ENFOQUE MULTIDISCIPLINAR - “Diante da raridade e complexidade da anomalia, e todo comprometimento decorrente da ausência da língua, concluí que só alcançaríamos sucesso se uma equipe multidisciplinar encampasse o tratamento”, contou. Após duas cirurgias, que resultaram em uma expansão maxilar de 20 milímetros, na qual a mandíbula, que assumia a forma de “bico de pássaro”, pôde ser redesenhada. A partir disso, professores de diversas áreas da UnB assumiram as terapias da fala, psicológica, ortodôntica e nutricional - acompanhamento conduzido até hoje. Coordenado por Frederico Salles, o grupo multidisciplinar é constituído pelos seguintes pesquisadores da Universidade: Jorge Faber, da Faculdade de Odontologia da UnB; Elizabeth Queiroz, da Psicologia; Maria Lúcia Torres, fonoaudióloga ligada ao Núcleo de Estudos em Educação e Promoção da Saúde; e Marcos Anchieta, vinculado ao Programa de Pós-Graduação em Engenharia Biomédica. A professora de Nutrição da Universidade Católica de Brasília (UCB) também integra a equipe.


“É a primeira vez que se fala em protocolo para tratamento de sequelas de aglossia. Instituímos isso”. A intervenção conjunta e compartilhada dos especialistas resultou em outro procedimento inédito: o teste de percepção gustativa. “Atestamos que nossa paciente sente todos os sabores, incluindo os parâmetros doce, salgado, azedo e amargo, ou seja, deduzimos que essa percepção não está associada , de modo irrestrito, à língua”, relatou, aproveitando para contar que outros adolescentes da mesma idade foram submetidos ao mesmo teste, com propósito comparativo.
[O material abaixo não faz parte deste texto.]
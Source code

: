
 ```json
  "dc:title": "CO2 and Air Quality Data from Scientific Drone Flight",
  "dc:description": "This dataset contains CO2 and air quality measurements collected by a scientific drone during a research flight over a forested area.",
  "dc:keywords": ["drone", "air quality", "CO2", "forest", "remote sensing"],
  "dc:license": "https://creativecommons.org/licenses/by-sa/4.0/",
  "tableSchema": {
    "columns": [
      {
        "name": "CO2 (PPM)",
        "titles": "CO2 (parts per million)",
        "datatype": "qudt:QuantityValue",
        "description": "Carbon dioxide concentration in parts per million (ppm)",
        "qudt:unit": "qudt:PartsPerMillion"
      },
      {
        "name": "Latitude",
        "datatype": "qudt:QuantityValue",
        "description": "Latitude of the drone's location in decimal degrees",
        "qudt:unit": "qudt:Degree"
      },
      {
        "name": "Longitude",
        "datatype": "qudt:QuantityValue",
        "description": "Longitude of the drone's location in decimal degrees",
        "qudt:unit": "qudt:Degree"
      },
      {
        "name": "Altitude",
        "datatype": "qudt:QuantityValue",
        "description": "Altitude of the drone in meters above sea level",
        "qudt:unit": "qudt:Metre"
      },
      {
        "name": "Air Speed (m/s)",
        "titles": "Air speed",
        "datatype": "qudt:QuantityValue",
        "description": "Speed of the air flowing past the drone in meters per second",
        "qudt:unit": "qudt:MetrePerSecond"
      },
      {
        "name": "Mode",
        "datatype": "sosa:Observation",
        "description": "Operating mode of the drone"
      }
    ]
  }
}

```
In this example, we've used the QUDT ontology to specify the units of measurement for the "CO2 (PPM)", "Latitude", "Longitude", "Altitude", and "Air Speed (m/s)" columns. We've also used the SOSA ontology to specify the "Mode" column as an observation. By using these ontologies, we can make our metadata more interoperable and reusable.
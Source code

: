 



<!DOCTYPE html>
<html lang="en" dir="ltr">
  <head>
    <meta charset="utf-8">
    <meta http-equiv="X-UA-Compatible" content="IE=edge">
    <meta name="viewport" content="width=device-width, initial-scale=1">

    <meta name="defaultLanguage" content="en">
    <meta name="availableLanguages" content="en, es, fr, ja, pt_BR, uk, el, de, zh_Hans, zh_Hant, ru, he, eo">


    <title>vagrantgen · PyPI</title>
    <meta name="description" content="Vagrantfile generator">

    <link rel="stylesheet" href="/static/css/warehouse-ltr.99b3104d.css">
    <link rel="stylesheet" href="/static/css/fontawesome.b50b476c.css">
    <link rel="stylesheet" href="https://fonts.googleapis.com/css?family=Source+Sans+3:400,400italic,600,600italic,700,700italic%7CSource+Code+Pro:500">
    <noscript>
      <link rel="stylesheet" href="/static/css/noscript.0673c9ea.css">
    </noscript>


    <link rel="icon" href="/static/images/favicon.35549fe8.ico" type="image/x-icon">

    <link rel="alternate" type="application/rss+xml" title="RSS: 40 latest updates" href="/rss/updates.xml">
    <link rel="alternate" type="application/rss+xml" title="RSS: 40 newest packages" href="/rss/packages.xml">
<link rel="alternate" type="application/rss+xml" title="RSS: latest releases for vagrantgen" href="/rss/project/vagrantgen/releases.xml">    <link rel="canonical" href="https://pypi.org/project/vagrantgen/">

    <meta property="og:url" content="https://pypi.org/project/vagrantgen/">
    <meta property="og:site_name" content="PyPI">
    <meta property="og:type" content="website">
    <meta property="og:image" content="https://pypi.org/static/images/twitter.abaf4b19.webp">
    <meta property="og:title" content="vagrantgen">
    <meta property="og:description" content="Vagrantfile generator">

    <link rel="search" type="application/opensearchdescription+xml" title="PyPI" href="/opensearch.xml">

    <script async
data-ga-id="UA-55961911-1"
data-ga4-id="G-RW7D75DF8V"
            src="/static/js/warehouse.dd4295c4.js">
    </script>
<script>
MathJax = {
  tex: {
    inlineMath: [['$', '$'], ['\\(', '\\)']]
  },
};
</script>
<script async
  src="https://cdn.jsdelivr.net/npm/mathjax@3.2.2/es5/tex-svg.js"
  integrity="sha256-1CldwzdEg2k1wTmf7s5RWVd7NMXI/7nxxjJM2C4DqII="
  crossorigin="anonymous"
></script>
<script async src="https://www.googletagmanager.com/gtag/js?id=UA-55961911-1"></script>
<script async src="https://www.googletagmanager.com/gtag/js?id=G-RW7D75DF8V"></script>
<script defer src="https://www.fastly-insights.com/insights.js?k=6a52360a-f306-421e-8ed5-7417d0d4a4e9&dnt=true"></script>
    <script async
TROCA DE EXPERIÊNCIAS – Com o sucesso da terapia, o caso ganhou repercussão internacional após a publicação de artigo científico de autoria de Salles e sua equipe de colaboradores na revista Oral Surgery, Oral Medicine, Oral Pathology, Oral Radiolology and Endodontology – um dos periódicos de odontologia mais importantes do mundo. Tal publicação levou a professora Bethy Mcmicken, da Universidade Estadual da Califórnia, a entrar em contato com o cirurgião e propor uma troca de experiências, por já tratar de uma paciente com o mesmo diagnóstico. A americana Kelly Rogers é hoje assistente da professora, mestre e PHD em Fonoaudiologia na mesma instituição.


O episódio científico vem despertando o interesse de especialistas em todo mundo. Em 2011, a bem-sucedida experiência cirúrgica, acompanhada do exitoso tratamento terapêutico, foi apresentado no EPS Hohhot International Paediatric Conference, na China. Na ocasião, Salles levou à plateia de especialistas um vídeo gravado com a própria Auristela, a qual saudou, em mandarim, os interessados em seu caso.


O simpósio motivado pela ousada e inovadora terapia conduzida pelo grupo multidisciplinar também irá apresentar o tratamento de outras deformidades do esqueleto facial - anomalias que também comprometem a vida social de inúmeras pessoas. "É comovente ajudar efetivamente as pessoas, transformar suas vidas. E isso está a nosso alcance", afirma, orgulhoso, Frederico Salles.